Dataset: Begin

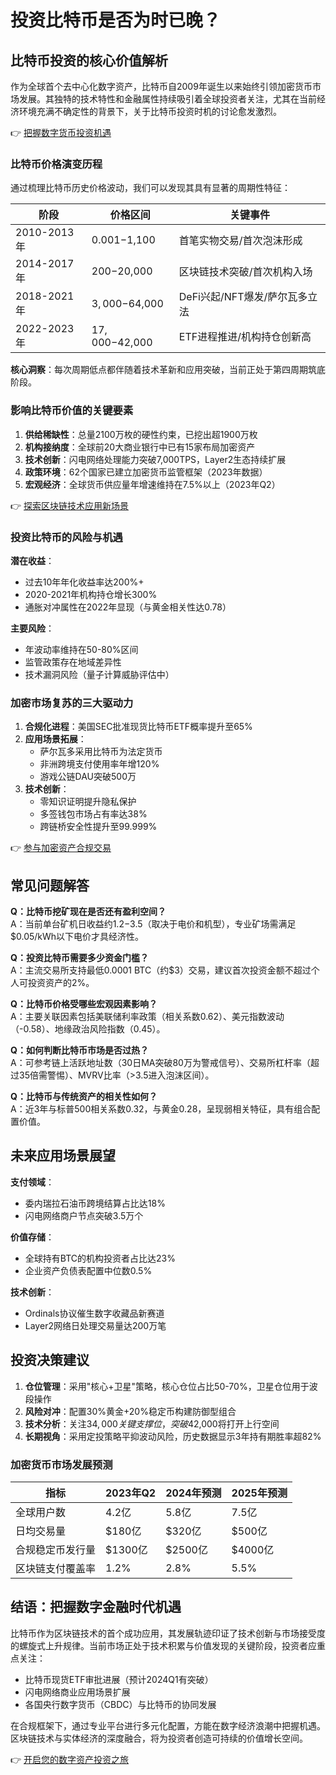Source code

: # 投资比特币是否为时已晚？

## 比特币投资的核心价值解析

作为全球首个去中心化数字资产，比特币自2009年诞生以来始终引领加密货币市场发展。其独特的技术特性和金融属性持续吸引着全球投资者关注，尤其在当前经济环境充满不确定性的背景下，关于比特币投资时机的讨论愈发激烈。

👉 [把握数字货币投资机遇](https://bit.ly/okx_welcome)

### 比特币价格演变历程
通过梳理比特币历史价格波动，我们可以发现其具有显著的周期性特征：

| 阶段        | 价格区间       | 关键事件                          |
|-------------|----------------|-----------------------------------|
| 2010-2013年 | $0.001-$1,100  | 首笔实物交易/首次泡沫形成         |
| 2014-2017年 | $200-$20,000   | 区块链技术突破/首次机构入场        |
| 2018-2021年 | $3,000-$64,000 | DeFi兴起/NFT爆发/萨尔瓦多立法     |
| 2022-2023年 | $17,000-$42,000| ETF进程推进/机构持仓创新高        |

**核心洞察**：每次周期低点都伴随着技术革新和应用突破，当前正处于第四周期筑底阶段。

### 影响比特币价值的关键要素
1. **供给稀缺性**：总量2100万枚的硬性约束，已挖出超1900万枚
2. **机构接纳度**：全球前20大商业银行中已有15家布局加密资产
3. **技术创新**：闪电网络处理能力突破7,000TPS，Layer2生态持续扩展
4. **政策环境**：62个国家已建立加密货币监管框架（2023年数据）
5. **宏观经济**：全球货币供应量年增速维持在7.5%以上（2023年Q2）

👉 [探索区块链技术应用新场景](https://bit.ly/okx_welcome)

### 投资比特币的风险与机遇
**潜在收益**：
- 过去10年年化收益率达200%+
- 2020-2021年机构持仓增长300%
- 通胀对冲属性在2022年显现（与黄金相关性达0.78）

**主要风险**：
- 年波动率维持在50-80%区间
- 监管政策存在地域差异性
- 技术漏洞风险（量子计算威胁评估中）

### 加密市场复苏的三大驱动力
1. **合规化进程**：美国SEC批准现货比特币ETF概率提升至65%
2. **应用场景拓展**：
   - 萨尔瓦多采用比特币为法定货币
   - 非洲跨境支付使用率年增120%
   - 游戏公链DAU突破500万
3. **技术创新**：
   - 零知识证明提升隐私保护
   - 多签钱包市场占有率达38%
   - 跨链桥安全性提升至99.999%

👉 [参与加密资产合规交易](https://bit.ly/okx_welcome)

## 常见问题解答

**Q：比特币挖矿现在是否还有盈利空间？**  
A：当前单台矿机日收益约$1.2-$3.5（取决于电价和机型），专业矿场需满足$0.05/kWh以下电价才具经济性。

**Q：投资比特币需要多少资金门槛？**  
A：主流交易所支持最低0.0001 BTC（约$3）交易，建议首次投资金额不超过个人可投资资产的2%。

**Q：比特币价格受哪些宏观因素影响？**  
A：主要关联因素包括美联储利率政策（相关系数0.62）、美元指数波动（-0.58）、地缘政治风险指数（0.45）。

**Q：如何判断比特币市场是否过热？**  
A：可参考链上活跃地址数（30日MA突破80万为警戒信号）、交易所杠杆率（超过35倍需警惕）、MVRV比率（>3.5进入泡沫区间）。

**Q：比特币与传统资产的相关性如何？**  
A：近3年与标普500相关系数0.32，与黄金0.28，呈现弱相关特征，具有组合配置价值。

## 未来应用场景展望

**支付领域**：  
- 委内瑞拉石油币跨境结算占比达18%  
- 闪电网络商户节点突破3.5万个  

**价值存储**：  
- 全球持有BTC的机构投资者占比达23%  
- 企业资产负债表配置中位数0.5%  

**技术创新**：  
- Ordinals协议催生数字收藏品新赛道  
- Layer2网络日处理交易量达200万笔  

## 投资决策建议

1. **仓位管理**：采用"核心+卫星"策略，核心仓位占比50-70%，卫星仓位用于波段操作
2. **风险对冲**：配置30%黄金+20%稳定币构建防御型组合
3. **技术分析**：关注$34,000关键支撑位，突破$42,000将打开上行空间
4. **长期视角**：采用定投策略平抑波动风险，历史数据显示3年持有期胜率超82%

### 加密货币市场发展预测
| 指标                | 2023年Q2   | 2024年预测 | 2025年预测 |
|---------------------|------------|------------|------------|
| 全球用户数          | 4.2亿      | 5.8亿      | 7.5亿      |
| 日均交易量          | $180亿     | $320亿     | $500亿     |
| 合规稳定币发行量    | $1300亿    | $2500亿    | $4000亿    |
| 区块链支付覆盖率    | 1.2%       | 2.8%       | 5.5%       |

## 结语：把握数字金融时代机遇
比特币作为区块链技术的首个成功应用，其发展轨迹印证了技术创新与市场接受度的螺旋式上升规律。当前市场正处于技术积累与价值发现的关键阶段，投资者应重点关注：
- 比特币现货ETF审批进展（预计2024Q1有突破）
- 闪电网络商业应用场景扩展
- 各国央行数字货币（CBDC）与比特币的协同发展

在合规框架下，通过专业平台进行多元化配置，方能在数字经济浪潮中把握机遇。区块链技术与实体经济的深度融合，将为投资者创造可持续的价值增长空间。

👉 [开启您的数字资产投资之旅](https://bit.ly/okx_welcome)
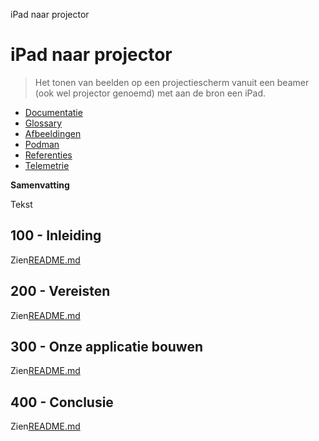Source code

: iPad naar projector

# iPad naar projector

> Het tonen van beelden op een projectiescherm vanuit een beamer (ook wel projector genoemd) met aan de bron een iPad.

-   [Documentatie](./DOCUMENTATION.md)
-   [Glossary](./GLOSSARY.md)
-   [Afbeeldingen](./IMAGES.md)
-   [Podman](./PODMAN.md)
-   [Referenties](./REFERENCES.md)
-   [Telemetrie](./TELEMETRY.md)

**Samenvatting**

Tekst

## 100 - Inleiding

Zien[README.md](./100/README.md)

## 200 - Vereisten

Zien[README.md](./200/README.md)

## 300 - Onze applicatie bouwen

Zien[README.md](./300/README.md)

## 400 - Conclusie

Zien[README.md](./400/README.md)
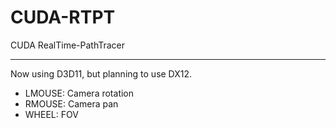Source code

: # CUDA-RTPT
CUDA RealTime-PathTracer

---
Now using D3D11, but planning to use DX12.

* LMOUSE: Camera rotation
* RMOUSE: Camera pan
* WHEEL: FOV
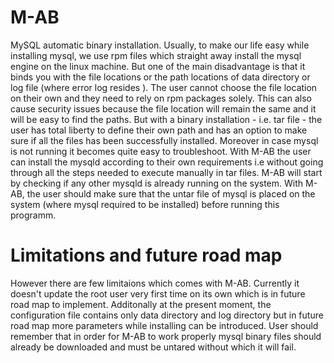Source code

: # M-AB

MySQL automatic binary installation. Usually, to make our life easy while installing mysql, we use rpm files which straight away install the mysql engine on the linux machine. But one of the main disadvantage is that it binds you with the file locations or the path locations of data directory or log file (where error log resides ). The user cannot choose the file location on their own and they need to rely on rpm packages solely. This can also cause security issues because the file location will remain the same and it will be easy to find the paths. But with a binary installation - i.e. tar file - the user has total liberty to define their own path and has an option to make sure if all the files has been successfully installed. Moreover in case mysql is not running it becomes quite easy to troubleshoot. With M-AB the user can install the mysqld according to their own requirements i.e without going through all the steps needed to execute manually in tar files. M-AB will start by checking if any other mysqld is already running on the system. With M-AB, the user should make sure that the untar file of mysql is placed on the system (where mysql required to be installed) before running this programm.



# Limitations and future road map

However there are few limitaions which comes with M-AB. Currently it doesn't update the root user very first time on its own which is in future road map to implement. Additonally at the present moment, the configuration file contains only data directory and log directory but in future road map more parameters while installing can be introduced. User should remember that in order for M-AB to work properly mysql binary files should already be downloaded and must be untared without which it will fail.
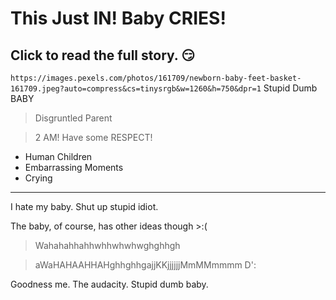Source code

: # This Just IN! Baby CRIES!

## Click to read the full story. 😏

`https://images.pexels.com/photos/161709/newborn-baby-feet-basket-161709.jpeg?auto=compress&cs=tinysrgb&w=1260&h=750&dpr=1` Stupid Dumb BABY

> Disgruntled Parent

> 2 AM! Have some RESPECT!

- Human Children
- Embarrassing Moments
- Crying

---

I hate my baby. Shut up stupid idiot.

The baby, of course, has other ideas though >:(

> Wahahahhahhwhhwhwhwghghhgh

> aWaHAHAAHHAHghhghhgajjKKjjjjjjMmMMmmmm D': 

Goodness me. The audacity. Stupid dumb baby.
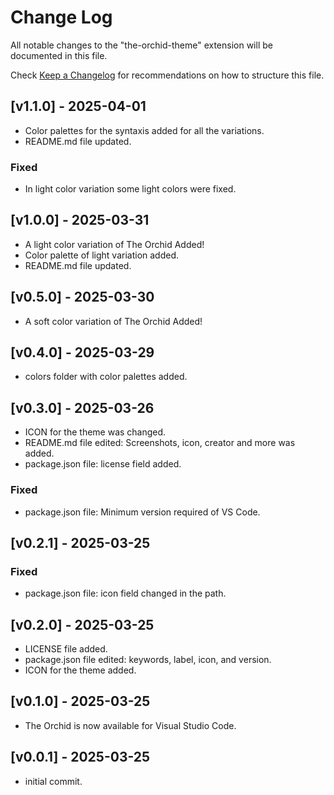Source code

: # Change Log

All notable changes to the "the-orchid-theme" extension will be documented in this file.

Check [Keep a Changelog](http://keepachangelog.com/) for recommendations on how to structure this file.

## [v1.1.0] - 2025-04-01

- Color palettes for the syntaxis added for all the variations.
- README.md file updated.

### Fixed

- In light color variation some light colors were fixed.

## [v1.0.0] - 2025-03-31

- A light color variation of The Orchid Added!
- Color palette of light variation added.
- README.md file updated.

## [v0.5.0] - 2025-03-30

- A soft color variation of The Orchid Added!

## [v0.4.0] - 2025-03-29

- colors folder with color palettes added.

## [v0.3.0] - 2025-03-26

- ICON for the theme was changed.
- README.md file edited: Screenshots, icon, creator  and more was added.
- package.json file: license field added.

### Fixed

- package.json file: Minimum version required of VS Code.

## [v0.2.1] - 2025-03-25

### Fixed

- package.json file: icon field changed in the path.

## [v0.2.0] - 2025-03-25

- LICENSE file added.
- package.json file edited: keywords, label, icon, and version.
- ICON for the theme added.

## [v0.1.0] - 2025-03-25

- The Orchid is now available for Visual Studio Code.

## [v0.0.1] - 2025-03-25

- initial commit.
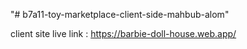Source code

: "# b7a11-toy-marketplace-client-side-mahbub-alom" 

client site live link : https://barbie-doll-house.web.app/
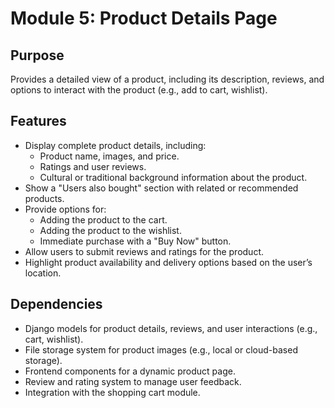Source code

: # Module 5: Product Details Page

## Purpose
Provides a detailed view of a product, including its description, reviews, and options to interact with the product (e.g., add to cart, wishlist).

## Features
- Display complete product details, including:
  - Product name, images, and price.
  - Ratings and user reviews.
  - Cultural or traditional background information about the product.
- Show a "Users also bought" section with related or recommended products.
- Provide options for:
  - Adding the product to the cart.
  - Adding the product to the wishlist.
  - Immediate purchase with a "Buy Now" button.
- Allow users to submit reviews and ratings for the product.
- Highlight product availability and delivery options based on the user’s location.

## Dependencies
- Django models for product details, reviews, and user interactions (e.g., cart, wishlist).
- File storage system for product images (e.g., local or cloud-based storage).
- Frontend components for a dynamic product page.
- Review and rating system to manage user feedback.
- Integration with the shopping cart module.
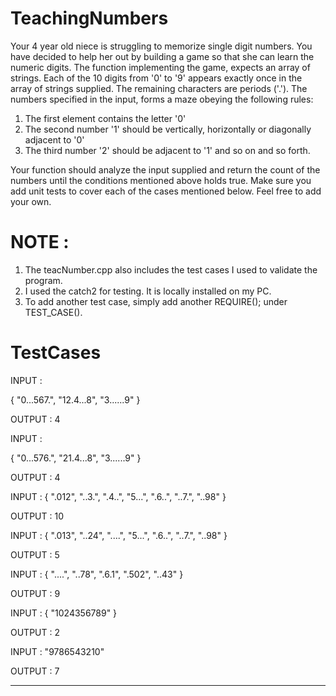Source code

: # TeachingNumbers

Your 4 year old niece is struggling to memorize single digit numbers. You have decided to help her out by building a game so that she can learn the numeric digits. The function implementing the game, expects an array of strings. Each of the 10 digits from '0' to '9' appears exactly once in the array of strings supplied. The remaining characters are periods ('.'). The numbers specified in the input, forms a maze obeying the following rules:
1. The first element contains the letter '0'
2. The second number '1' should be vertically, horizontally or diagonally adjacent to '0'
3. The third number '2' should be adjacent to '1' and so on and so forth. 

Your function should analyze the input supplied and return the count of the numbers until the conditions mentioned above holds true. Make sure you add unit tests to cover each of the cases mentioned below. Feel free to add your own.


# NOTE :
  1. The teacNumber.cpp also includes the test cases I used to validate the program.
  2. I used the catch2 for testing. It is locally installed on my PC.
  3. To add another test case, simply add another REQUIRE(); under TEST_CASE().
  
# TestCases

INPUT :

{
 "0...567.",
 "12.4...8",
 "3......9"
}

 OUTPUT : 4 

INPUT :

{
 "0...576.",
 "21.4...8",
 "3......9"
}

 OUTPUT : 4 

 INPUT :
 {
 ".012",
 "..3.",
 ".4..",
 "5...",
 ".6..",
 "..7.",
 "..98"
 }

OUTPUT : 10


INPUT :
 {
 ".013",
 "..24",
 "....",
 "5...",
 ".6..",
 "..7.",
 "..98"
 }

OUTPUT : 5 

INPUT :
 {
 "....",
 "..78",
 ".6.1",
 ".502",
 "..43"
 }

OUTPUT : 9 

INPUT :
 {
 "1024356789"
 }

OUTPUT : 2 

INPUT : 
"9786543210"

OUTPUT : 7 

<hr> 




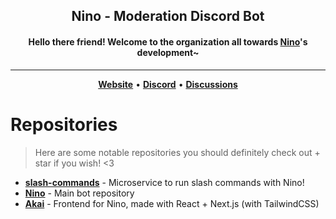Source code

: <div align='center'>
  <h2>Nino - Moderation Discord Bot</h2>
  <h4>Hello there friend! Welcome to the organization all towards <a href='https://nino.sh'>Nino</a>'s development~</h4>
  <hr />
    <div align='center'>
    <a href="https://nino.sh"><strong>Website</strong></a>  •  <a href="https://discord.gg/ATmjFH9kMH"><strong>Discord</strong></a>   •   <a href="https://github.com/NinoDiscord/Nino/discussions"><strong>Discussions</strong></a>
  </div>
</div>

# Repositories
> Here are some notable repositories you should definitely check out + star if you wish! <3

- [**slash-commands**](https://github.com/NinoDiscord/slash-commands) - Microservice to run slash commands with Nino!
- [**Nino**](https://github.com/NinoDiscord/Nino) - Main bot repository
- [**Akai**](https://github.com/NinoDiscord/Akai) - Frontend for Nino, made with React + Next.js (with TailwindCSS)
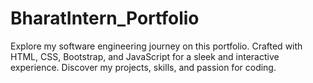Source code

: # BharatIntern_Portfolio
Explore my software engineering journey on this portfolio. Crafted with HTML, CSS, Bootstrap, and JavaScript for a sleek and interactive experience. Discover my projects, skills, and passion for coding.
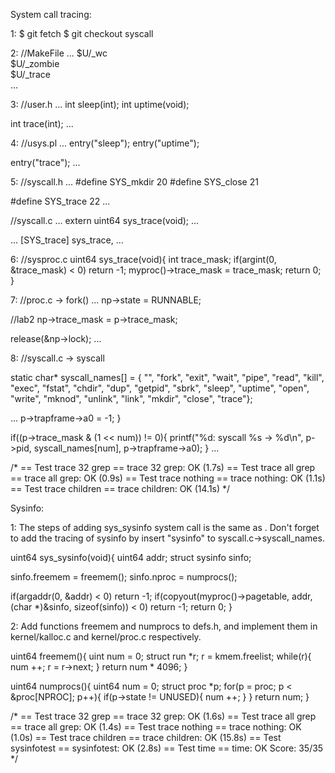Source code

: System call tracing:

1:
$ git fetch
$ git checkout syscall

2:
//MakeFile
...
$U/_wc\
$U/_zombie\
$U/_trace\
...

3:
//user.h
...
int sleep(int);
int uptime(void);

int trace(int);
...

4:
//usys.pl
...
entry("sleep");
entry("uptime");

entry("trace");
...

5:
//syscall.h
...
#define SYS_mkdir  20
#define SYS_close  21

#define SYS_trace  22
...

//syscall.c
...
extern uint64 sys_trace(void);
...

...
[SYS_trace]   sys_trace,
...

6:
//sysproc.c
uint64 sys_trace(void){
  int trace_mask;
  if(argint(0, &trace_mask) < 0)
    return -1;
  myproc()->trace_mask = trace_mask;
  return 0;
}

7:
//proc.c -> fork()
...
np->state = RUNNABLE;

//lab2
np->trace_mask = p->trace_mask;

release(&np->lock);
...

8:
//syscall.c -> syscall

static char* syscall_names[] = {
  "",
  "fork",
  "exit",
  "wait",
  "pipe",
  "read",
  "kill",
  "exec",
  "fstat",
  "chdir",
  "dup",
  "getpid",
  "sbrk",
  "sleep",
  "uptime",
  "open",
  "write",
  "mknod",
  "unlink",
  "link",
  "mkdir",
  "close",
  "trace"};

...
p->trapframe->a0 = -1;
}
  
if((p->trace_mask & (1 << num)) != 0){
    printf("%d: syscall %s -> %d\n", p->pid, syscall_names[num], p->trapframe->a0);
}
...

/*
== Test trace 32 grep == trace 32 grep: OK (1.7s) 
== Test trace all grep == trace all grep: OK (0.9s) 
== Test trace nothing == trace nothing: OK (1.1s) 
== Test trace children == trace children: OK (14.1s) 
*/




Sysinfo:

1:
The steps of adding sys_sysinfo system call is the same as <System call tracing>.
Don't forget to add the tracing of sysinfo by insert "sysinfo" to syscall.c->syscall_names.

uint64 sys_sysinfo(void){
  uint64 addr;
  struct sysinfo sinfo;

  sinfo.freemem = freemem();
  sinfo.nproc = numprocs();

  if(argaddr(0, &addr) < 0)
    return -1;
  if(copyout(myproc()->pagetable, addr, (char *)&sinfo, sizeof(sinfo)) < 0)
    return -1;
  return 0;
}

2: Add functions freemem and numprocs to defs.h, and implement them in 
kernel/kalloc.c and kernel/proc.c respectively.


uint64 freemem(){
  uint num = 0;
  struct run *r;
  r = kmem.freelist;
  while(r){
    num ++;
    r = r->next;
  }
  return num * 4096;
}

uint64 numprocs(){
  uint64 num = 0;
  struct proc *p;
  for(p = proc; p < &proc[NPROC]; p++){
    if(p->state != UNUSED){
      num ++;
    }
  }
  return num;
}

/*
== Test trace 32 grep == trace 32 grep: OK (1.6s) 
== Test trace all grep == trace all grep: OK (1.4s) 
== Test trace nothing == trace nothing: OK (1.0s) 
== Test trace children == trace children: OK (15.8s) 
== Test sysinfotest == sysinfotest: OK (2.8s) 
== Test time == 
time: OK 
Score: 35/35
*/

Dataset: End

_Problem to work on_: Tallying every line that holds the string "there", report the total for the records and nothing else.

_Reply to the exercise_: 2